--- EXCERPTED DATA Enclosed Below ---

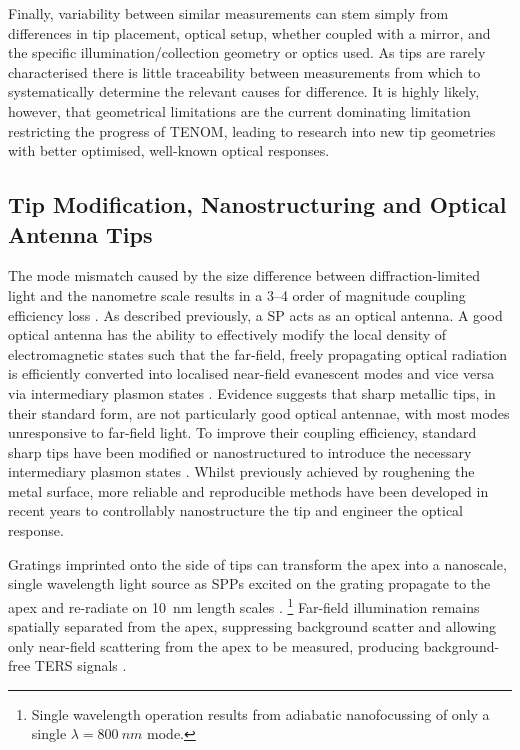 \documentclass{article}
\begin{document}
Finally, variability between similar measurements can stem simply from differences in tip placement, optical setup, whether coupled with a mirror, and the specific illumination/collection geometry or optics used. As tips are rarely characterised there is little traceability between measurements from which to systematically determine the relevant causes for difference. It is highly likely, however, that geometrical limitations are the current dominating limitation restricting the progress of TENOM, leading to research into new tip geometries with better optimised, well-known optical responses.

\subsection{Tip Modification, Nanostructuring and Optical Antenna Tips}

The mode mismatch caused by the size difference between diffraction-limited light and the nanometre scale results in a 3--4 order of magnitude coupling efficiency loss \cite{berweger2010}. As described previously, a SP acts as an optical antenna. A good optical antenna has the ability to effectively modify the local density of electromagnetic states such that the far-field, freely propagating optical radiation is efficiently converted into localised near-field evanescent modes and vice versa via intermediary plasmon states \cite{novotny2006, novotny2011}. Evidence suggests that sharp metallic tips, in their standard form, are not particularly good optical antennae, with most modes unresponsive to far-field light. To improve their coupling efficiency, standard sharp tips have been modified or nanostructured to introduce the necessary intermediary plasmon states \cite{mauser2014}. Whilst previously achieved by roughening the metal surface, more reliable and reproducible methods have been developed in recent years to controllably nanostructure the tip and engineer the optical response.

Gratings imprinted onto the side of tips can transform the apex into a nanoscale, single wavelength light source as SPPs excited on the grating propagate to the apex and re-radiate on \SI{10}{nm} length scales \cite{ropers2007, neacsu2010}.%
\footnote{Single wavelength operation results from adiabatic nanofocussing of only a single $\lambda=\SI{800}{nm}$ mode.}
Far-field illumination remains spatially separated from the apex, suppressing background scatter and allowing only near-field scattering from the apex to be measured, producing background-free TERS signals \cite{berweger2010, berweger2012}.
\end{document}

--- End of Enclosed EXCERPTED DATA ---

> [WORK TO COMPLETE]: Set down the data exactly as it appears, without any images.

> [RESPONSE]:
 \documentclass{article}
\begin{document}
Finally, variability between similar measurements can stem simply from differences in tip placement, optical setup, whether coupled with a mirror, and the specific illumination/collection geometry or optics used. As tips are rarely characterised there is little traceability between measurements from which to systematically determine the relevant causes for difference. It is highly likely, however, that geometrical limitations are the current dominating limitation restricting the progress of TENOM, leading to research into new tip geometries with better optimised, well-known optical responses.

\subsection{Tip Modification, Nanostructuring and Optical Antenna Tips}

The mode mismatch caused by the size difference between diffraction-limited light and the nanometre scale results in a 3--4 order of magnitude coupling efficiency loss \cite{berweger2010}. As described previously, a SP acts as an optical antenna. A good optical antenna has the ability to effectively modify the local density of electromagnetic states such that the far-field, freely propagating optical radiation is efficiently converted into localised near-field evanescent modes and vice versa via intermediary plasmon states \cite{novotny2006, novotny2011}. Evidence suggests that sharp metallic tips, in their standard form, are not particularly good optical antennae, with most modes unresponsive to far-field light. To improve their coupling efficiency, standard sharp tips have been modified or nanostructured to introduce the necessary intermediary plasmon states \cite{mauser2014}. Whilst previously achieved by roughening the metal surface, more reliable and reproducible methods have been developed in recent years to controllably nanostructure the tip and engineer the optical response.

Gratings imprinted onto the side of tips can transform the apex into a nanoscale, single wavelength light source as SPPs excited on the grating propagate to the apex and re-radiate on \SI{10}{nm} length scales \cite{ropers2007, neacsu2010}.%
\footnote{Single wavelength operation results from adiabatic nanofocussing of only a single $\lambda=\SI{800}{nm}$ mode.}
Far-field illumination remains spatially separated from the apex, suppressing background scatter and allowing only near-field scattering from the apex to be measured, producing background-free TERS signals \cite{berweger2010, berweger2012}.
\end{document}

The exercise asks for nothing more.